Recorded data:
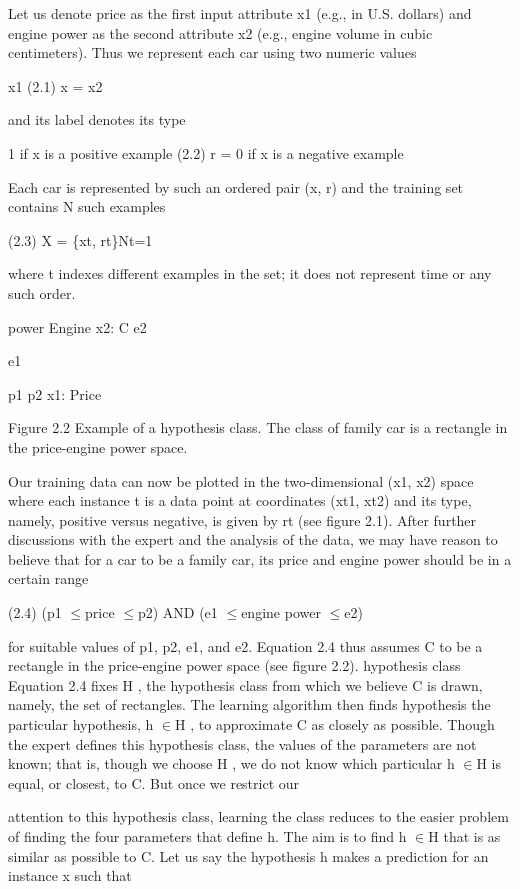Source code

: Let us denote price as the first input attribute x1 (e.g., in U.S. dollars) and engine power as the second attribute x2 (e.g., engine volume in cubic centimeters). Thus we represent each car using two numeric values

x1 (2.1) x = x2

and its label denotes its type

1 if x is a positive example (2.2) r = 0 if x is a negative example

Each car is represented by such an ordered pair (x, r) and the training set contains N such examples

(2.3) X = \{xt, rt\}Nt=1

where t indexes different examples in the set; it does not represent time or any such order.

power Engine x2: C e2

e1

p1 p2 x1: Price

Figure 2.2 Example of a hypothesis class. The class of family car is a rectangle in the price-engine power space.

Our training data can now be plotted in the two-dimensional (x1, x2) space where each instance t is a data point at coordinates (xt1, xt2) and its type, namely, positive versus negative, is given by rt (see figure 2.1). After further discussions with the expert and the analysis of the data, we may have reason to believe that for a car to be a family car, its price and engine power should be in a certain range

(2.4) (p1 $\leq$price $\leq$p2) AND (e1 $\leq$engine power $\leq$e2)

for suitable values of p1, p2, e1, and e2. Equation 2.4 thus assumes C to be a rectangle in the price-engine power space (see figure 2.2). hypothesis class Equation 2.4 fixes H , the hypothesis class from which we believe C is drawn, namely, the set of rectangles. The learning algorithm then finds hypothesis the particular hypothesis, h $\in$H , to approximate C as closely as possible. Though the expert defines this hypothesis class, the values of the parameters are not known; that is, though we choose H , we do not know which particular h $\in$H is equal, or closest, to C. But once we restrict our

attention to this hypothesis class, learning the class reduces to the easier problem of finding the four parameters that define h. The aim is to find h $\in$H that is as similar as possible to C. Let us say the hypothesis h makes a prediction for an instance x such that

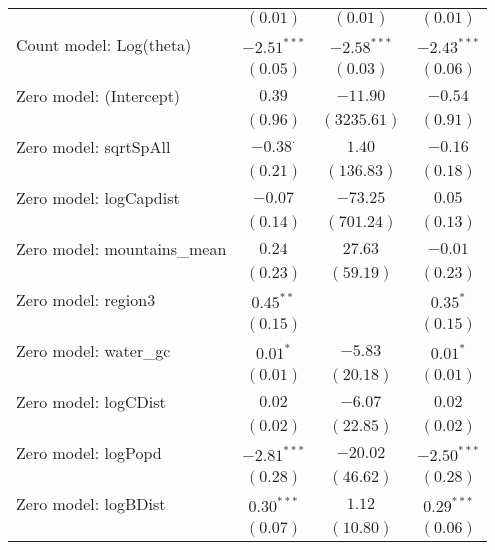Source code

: \begin{table}
\begin{center}
{\begin{tabular}{l c c c}
                                  & $(0.01)$        & $(0.01)$      & $(0.01)$      \\
Count model: Log(theta)           & $-2.51^{***}$   & $-2.58^{***}$ & $-2.43^{***}$ \\
                                  & $(0.05)$        & $(0.03)$      & $(0.06)$      \\
Zero model: (Intercept)           & $0.39$          & $-11.90$      & $-0.54$       \\
                                  & $(0.96)$        & $(3235.61)$   & $(0.91)$      \\
Zero model: sqrtSpAll             & $-0.38^{\cdot}$ & $1.40$        & $-0.16$       \\
                                  & $(0.21)$        & $(136.83)$    & $(0.18)$      \\
Zero model: logCapdist            & $-0.07$         & $-73.25$      & $0.05$        \\
                                  & $(0.14)$        & $(701.24)$    & $(0.13)$      \\
Zero model: mountains\_mean       & $0.24$          & $27.63$       & $-0.01$       \\
                                  & $(0.23)$        & $(59.19)$     & $(0.23)$      \\
Zero model: region3               & $0.45^{**}$     &               & $0.35^{*}$    \\
                                  & $(0.15)$        &               & $(0.15)$      \\
Zero model: water\_gc             & $0.01^{*}$      & $-5.83$       & $0.01^{*}$    \\
                                  & $(0.01)$        & $(20.18)$     & $(0.01)$      \\
Zero model: logCDist              & $0.02$          & $-6.07$       & $0.02$        \\
                                  & $(0.02)$        & $(22.85)$     & $(0.02)$      \\
Zero model: logPopd               & $-2.81^{***}$   & $-20.02$      & $-2.50^{***}$ \\
                                  & $(0.28)$        & $(46.62)$     & $(0.28)$      \\
Zero model: logBDist              & $0.30^{***}$    & $1.12$        & $0.29^{***}$  \\
                                  & $(0.07)$        & $(10.80)$     & $(0.06)$      \\

\end{tabular}}
\end{center}
\end{table}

Exercise brief: Search the data above for the string "possible" and report each line that holds it.

Answer:
for suitable values of p1, p2, e1, and e2. Equation 2.4 thus assumes C to be a rectangle in the price-engine power space (see figure 2.2). hypothesis class Equation 2.4 fixes H , the hypothesis class from which we believe C is drawn, namely, the set of rectangles. The learning algorithm then finds hypothesis the particular hypothesis, h $\in$H , to approximate C as closely as possible. Though the expert defines this hypothesis class, the values of the parameters are not known; that is, though we choose H , we do not know which particular h $\in$H is equal, or closest, to C. But once we restrict our
attention to this hypothesis class, learning the class reduces to the easier problem of finding the four parameters that define h. The aim is to find h $\in$H that is as similar as possible to C. Let us say the hypothesis h makes a prediction for an instance x such that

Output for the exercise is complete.